Microsoft Announces Silverlight Streaming and More at MIX07
At its MIX07 developer and designer conference in Las Vegas today, Microsoft made several key announcements--including the availability of Silverlight 1.0 beta, the Silverlight 1.1 alpha, and Silverlight Streaming--as well as revealing more about the plugin’s architecture and features. And while the keynote featuring chief software architect Ray Ozzie and developer division manager Scott Guthrie was long on detailed discussions of .NET, dynamic language, and other developer-centric topics, the two-and-a-half hour presentation included demonstrations from CBS Television Stations, MLB.com, and Netflix demonstrating just how powerful Silverlight is as a tool for delivering rich video experiences online.
After a brief video demo of Silverlight’s capabilities that elicited the kind of enthusiasm more commonly associated with Macworld, Ozzie gave a high-level overview of the developments and trends that pushed Microsoft to develop a cross-platform, cross-browser tool for delivering video and rich interactive applications. Too often, Ozzie said, technology is presented as an either/or proposition. "It’s not just web vs. PC, or PC vs. phone, or software vs. services, or consumer vs. IT," Ozzie said. "The best solutions are integrated solutions." Silverlight, he said, is an example of a technology that offers the best of both software and a services-based approach, and Microsoft announced that it is integrating the .NET framework into Silverlight.
Ozzie even went so far as to redefine "software as a service" (SAAS) as "software and a service." "Even SAAS providers have found the need to expand offerings to include an offline edition," he said. "SAAS 1 meant the web; SAAS 2 has come to embrace the unique value of the client as well."
Silverlight Streaming
So, in addition to the Silverlight plugin itself, which can be utilized with any web server, Microsoft is offering Silverlight Streaming by Windows Live, a cloud-based hosting and streaming solution for delivering both media assets and applications. Silverlight Streaming will host up to 4GB of video (with no single clip to exceed 10 minutes) or other content for free while still in beta; at the end of the beta program, developers can continue to host and stream content and apps using a free, ad-supported model, or can instead opt for an ad-free subscription services. Microsoft has not yet announced the terms of the subscription version of Silverlight Streaming.
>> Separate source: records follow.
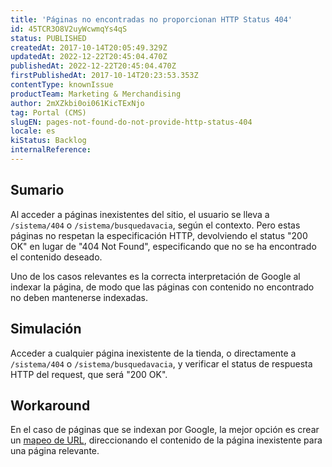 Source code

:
 ```yaml
---
title: 'Páginas no encontradas no proporcionan HTTP Status 404'
id: 45TCR3O8V2uyWcwmqYs4qS
status: PUBLISHED
createdAt: 2017-10-14T20:05:49.329Z
updatedAt: 2022-12-22T20:45:04.470Z
publishedAt: 2022-12-22T20:45:04.470Z
firstPublishedAt: 2017-10-14T20:23:53.353Z
contentType: knownIssue
productTeam: Marketing & Merchandising
author: 2mXZkbi0oi061KicTExNjo
tag: Portal (CMS)
slugEN: pages-not-found-do-not-provide-http-status-404
locale: es
kiStatus: Backlog
internalReference: 
---
```


## Sumario

Al acceder a páginas inexistentes del sitio, el usuario se lleva a `/sistema/404` o `/sistema/busquedavacia`, según el contexto. Pero estas páginas no respetan la especificación HTTP, devolviendo el status "200 OK" en lugar de "404 Not Found", especificando que no se ha encontrado el contenido deseado.

Uno de los casos relevantes es la correcta interpretación de Google al indexar la página, de modo que las páginas con contenido no encontrado no deben mantenerse indexadas.

## Simulación

Acceder a cualquier página inexistente de la tienda, o directamente a `/sistema/404` o `/sistema/busquedavacia`, y verificar el status de respuesta HTTP del request, que será "200 OK".

## Workaround

En el caso de páginas que se indexan por Google, la mejor opción es crear un [mapeo de URL](/es/faq/mapeo-de-urls-redireccionamiento-301), direccionando el contenido de la página inexistente para una página relevante.

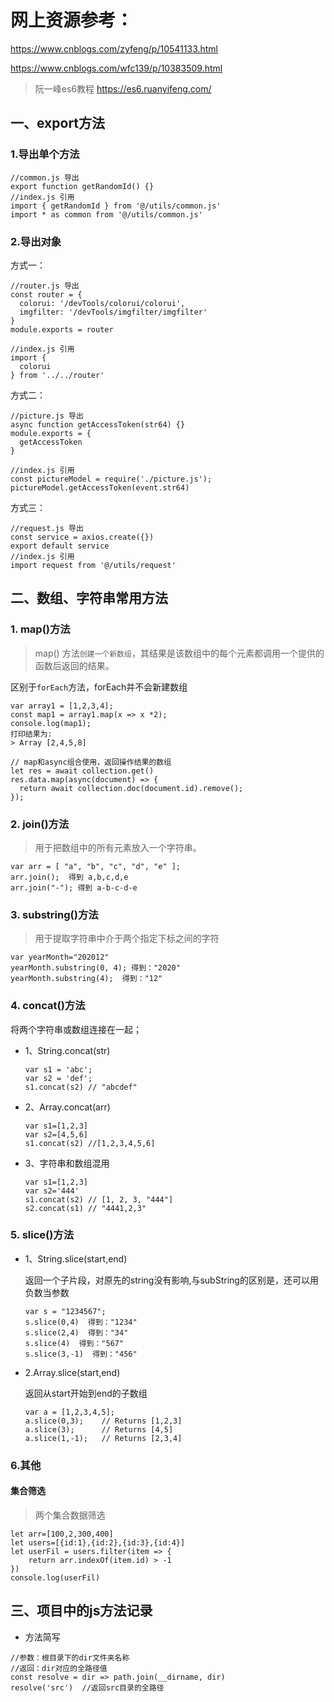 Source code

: # 网上资源参考：
https://www.cnblogs.com/zyfeng/p/10541133.html

https://www.cnblogs.com/wfc139/p/10383509.html

>阮一峰es6教程
https://es6.ruanyifeng.com/

## 一、export方法
### 1.导出单个方法
```
//common.js 导出
export function getRandomId() {}
//index.js 引用
import { getRandomId } from '@/utils/common.js'
import * as common from '@/utils/common.js'
```
### 2.导出对象
方式一：
```
//router.js 导出
const router = {
  colorui: '/devTools/colorui/colorui',
  imgfilter: '/devTools/imgfilter/imgfilter'
}
module.exports = router

//index.js 引用
import {
  colorui
} from '../../router'
```
方式二：
```
//picture.js 导出
async function getAccessToken(str64) {}
module.exports = {
  getAccessToken
}

//index.js 引用
const pictureModel = require('./picture.js');
pictureModel.getAccessToken(event.str64)
```
方式三：
```
//request.js 导出
const service = axios.create({})
export default service
//index.js 引用
import request from '@/utils/request'
```


## 二、数组、字符串常用方法
### 1. map()方法
> map() 方法`创建一个新数组`，其结果是该数组中的每个元素都调用一个提供的函数后返回的结果。

区别于`forEach`方法，forEach并不会新建数组

```
var array1 = [1,2,3,4];
const map1 = array1.map(x => x *2);
console.log(map1);
打印结果为:
> Array [2,4,5,8]
```

```
// map和async组合使用，返回操作结果的数组
let res = await collection.get()
res.data.map(async(document) => {
  return await collection.doc(document.id).remove();
});
```

### 2. join()方法
> 用于把数组中的所有元素放入一个字符串。
```
var arr = [ "a", "b", "c", "d", "e" ];
arr.join();  得到 a,b,c,d,e
arr.join("-"); 得到 a-b-c-d-e
```

### 3. substring()方法
> 用于提取字符串中介于两个指定下标之间的字符
```
var yearMonth="202012"
yearMonth.substring(0, 4); 得到："2020"
yearMonth.substring(4);  得到："12"
```

### 4. concat()方法
将两个字符串或数组连接在一起；

* 1、String.concat(str)
	```
	var s1 = 'abc';
	var s2 = 'def';
	s1.concat(s2) // "abcdef"
	```
* 2、Array.concat(arr)
	```
	var s1=[1,2,3]
	var s2=[4,5,6]
	s1.concat(s2) //[1,2,3,4,5,6]
	```
* 3、字符串和数组混用
	```
	var s1=[1,2,3]
	var s2='444'
	s1.concat(s2) // [1, 2, 3, "444"]
	s2.concat(s1) // "4441,2,3"
	```

### 5. slice()方法
* 1、String.slice(start,end)

	返回一个子片段，对原先的string没有影响,与subString的区别是，还可以用负数当参数
	```
	var s = "1234567";
	s.slice(0,4)  得到："1234"
	s.slice(2,4)  得到："34"
	s.slice(4)  得到："567"
	s.slice(3,-1)  得到："456"
	```
* 2.Array.slice(start,end)
	
	返回从start开始到end的子数组
	```
	var a = [1,2,3,4,5];
	a.slice(0,3);    // Returns [1,2,3]
	a.slice(3);      // Returns [4,5]
	a.slice(1,-1);   // Returns [2,3,4]
	```


### 6.其他
#### 集合筛选

> 两个集合数据筛选
```
let arr=[100,2,300,400]
let users=[{id:1},{id:2},{id:3},{id:4}]
let userFil = users.filter(item => {
	return arr.indexOf(item.id) > -1
})
console.log(userFil)
```

## 三、项目中的js方法记录
* 方法简写
```
//参数：根目录下的dir文件夹名称
//返回：dir对应的全路径值
const resolve = dir => path.join(__dirname, dir)
resolve('src')  //返回src目录的全路径
```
Silverlight Streaming supports only VC-1 and other Windows Media formats, with a peak streaming bitrate of 700Kbps. As Microsoft makes clear in its Silverlight FAQ, the service is not designed to compete with commercial CDNs that offer much more robust delivery capabilities.
Expression Studio
Silverlight is also tightly integrated into Microsoft’s Expression Studio, which also shipped today. Wayne Smith, group product manager of Microsoft’s developer division, demonstrated how a developer or content publisher can take video from Expression Media Encoder into Expression Design, then combine it with interactive graphic elements in Expression Blend, and finally deploy it on a standards-based site using Expression Web.
The roundtripping capabilities between those apps (achieved by exporting into XAML, in most cases) were impressive, but it’s Expression Media Encoder that will likely capture most of the Streaming Media readership’s attention. The Encoder is a robust transcoding tool that also offers limited editing and modification capability using filters and overlays. But it’s most dazzling feature was its preview function.
"You don’t want to wait until the encode is finished to see how your video is going to look and all the things you’re going to lose when you degrade the quality," Smith said to more than a few audience cheers. And so he demonstrated the tool’s preview function, which allows users to look at a sample of the degraded video side-by-side (or top-to-bottom) with the original video by splitting the frame down or across the middle, with the original video on one side and the preview video on the other.